この勝負、弘樹無しではありえなかったと言っても過言ではない!ていうかもう、弘樹無しでは生きていけないよね! そうだよね奥さん!おくさぁぁぁぁぁぁぁあん!!!(どこの奥さんに訴えたかったのかよくわからなくなってきた)

もちろん、主演の役所広司さんや市村正親さん、尾張藩士役の松本幸四郎さんなど他のおじさま方も、もう渋いわ脂はのってるわ目力半端ないわと存在感をレーザービームの如く放出していたのですが、今回の主役は弘樹だったね。大切なものを容赦なく盗んでいったよね。 そう、あなた(みんな)の心をね!

そして大切なものを盗んでいったと言えば、既にあちこちで絶賛されている稲垣吾郎メンバー。
演技に関して感想をいう時に、“ジャニーズの割には”とか“ジャニーズなのに”という言葉をつけるのは、役者さん(として頑張っているゴローちゃん)に失礼な気もするのですが、それでもやはり、ジャニーズに所属しているタレントさんが演技を披露する時には、その看板なり戦略なりが大きく足を引っ張っているコトは間違いないと思うのですよね。 そもそも、今までのジャニーズの流れから言えば、本格的な汚れ役なんてちょっと有りえないコトだと思いますし。
かくいうゴローちゃん自身も、過去に「踊る大捜査線年末スペシャル」でジャンキーの殺人犯役をしたことがありましたが、狂気も凄みも悲壮感もほとんどなく、“頑張ってるなぁ”という印象は受けたものの、あくまで“悪そうな格好をしたゴローちゃん”でしかありませんでした。
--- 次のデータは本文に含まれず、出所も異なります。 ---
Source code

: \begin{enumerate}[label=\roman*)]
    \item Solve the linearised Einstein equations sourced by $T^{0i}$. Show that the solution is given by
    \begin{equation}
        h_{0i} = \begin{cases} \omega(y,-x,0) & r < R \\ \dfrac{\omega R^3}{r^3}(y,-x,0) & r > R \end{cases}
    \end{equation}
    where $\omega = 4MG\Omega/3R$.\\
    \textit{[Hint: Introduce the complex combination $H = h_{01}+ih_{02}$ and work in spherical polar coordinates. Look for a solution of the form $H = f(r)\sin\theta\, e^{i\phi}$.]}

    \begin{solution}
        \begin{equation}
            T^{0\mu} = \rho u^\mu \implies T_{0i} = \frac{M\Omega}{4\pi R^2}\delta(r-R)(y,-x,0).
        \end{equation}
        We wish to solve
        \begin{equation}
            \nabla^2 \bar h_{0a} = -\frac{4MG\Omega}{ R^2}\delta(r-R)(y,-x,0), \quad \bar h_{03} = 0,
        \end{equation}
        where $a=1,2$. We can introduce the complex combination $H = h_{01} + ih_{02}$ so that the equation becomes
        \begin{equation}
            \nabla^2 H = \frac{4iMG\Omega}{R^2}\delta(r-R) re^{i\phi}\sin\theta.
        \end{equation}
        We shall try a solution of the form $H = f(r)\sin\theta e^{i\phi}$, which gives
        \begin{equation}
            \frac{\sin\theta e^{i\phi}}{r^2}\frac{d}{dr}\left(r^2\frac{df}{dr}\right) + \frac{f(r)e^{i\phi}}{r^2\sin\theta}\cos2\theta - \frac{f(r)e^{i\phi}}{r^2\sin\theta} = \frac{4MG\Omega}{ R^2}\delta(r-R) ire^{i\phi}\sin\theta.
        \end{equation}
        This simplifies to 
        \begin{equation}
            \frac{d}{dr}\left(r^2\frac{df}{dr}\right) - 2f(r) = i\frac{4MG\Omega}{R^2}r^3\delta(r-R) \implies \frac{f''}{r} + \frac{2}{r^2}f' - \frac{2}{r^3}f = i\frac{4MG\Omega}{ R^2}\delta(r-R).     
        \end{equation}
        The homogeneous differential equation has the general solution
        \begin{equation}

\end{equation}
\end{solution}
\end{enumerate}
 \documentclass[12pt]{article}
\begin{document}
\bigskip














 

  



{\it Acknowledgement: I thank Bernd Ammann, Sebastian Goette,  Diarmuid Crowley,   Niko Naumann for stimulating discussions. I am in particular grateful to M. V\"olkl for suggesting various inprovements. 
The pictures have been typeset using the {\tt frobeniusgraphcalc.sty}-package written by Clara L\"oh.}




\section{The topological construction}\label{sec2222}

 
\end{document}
(※アガサの主観)

そんな中での“史上最悪の暴君・ゴローちゃん”。
なんということでしょう! この期待の斜め上を行く暴君っぷり!
怯える子供に弓を引く! 目についた女は既婚未婚問わず手篭めにする! ノーマルプレイに飽きたらダルマにして性奴隷にする! 忠実な家臣だろうと反逆者だろうと気分がノリ次第叩き斬る! なんか退屈なので犬食いしてみる!
普通の役者さんでも躊躇しそうな、超バイオレントな暴君を、堂々と演じきっているではありませんか!
“ジャニーズなのに”ここまでやりおったで! と感嘆の溜息をつかずにはいられません。
いや、たとえ“ジャニーズ”じゃなかったとしても、充分賞賛に値する演技だったと思います。
ほんと、よくやったよ! えらいよゴローちゃん! 
あと(蛆がうにょうにょする便器の傍で泥まみれになって転がったり、作り物とは言え、アイドルの生首が便器のふちを転がる事を許したり、なんかもうヤケクソになってるとしか思えない勇断っぷり)のジャニーズ事務所もえらいよ!

本作でゴローちゃんは、きっと誰かの心から何かを奪い、そして他の誰かに何かを植えつけて行くでしょう。
ま、要するに、女性ファンが減って男性ファンが増えると思うね!オレは!

殺伐とした殺し合いの果てに、人生の希望というか救いを感じさせてくれるラストも秀逸で、ホントもう、おなかいっぱいになったアガサだったのでした。
かなりハードな描写もありますので、観る人によっては気分が悪くなるかもしれませんが、自分が決めた道しか歩めない不器用で誠実な男たちの生き様、出来れば目を背けずに見届けて頂きたいものです。そして熱くなれ!



-余談-
本作の岸部一徳は『アウトレイジ』の石橋蓮司に匹敵する美味しい役どころだったと思いました。 「しもざ・・しもざ・・」のいっとく、超かわいい!
出来れば性開発された後のいっとくも観てみたかったです。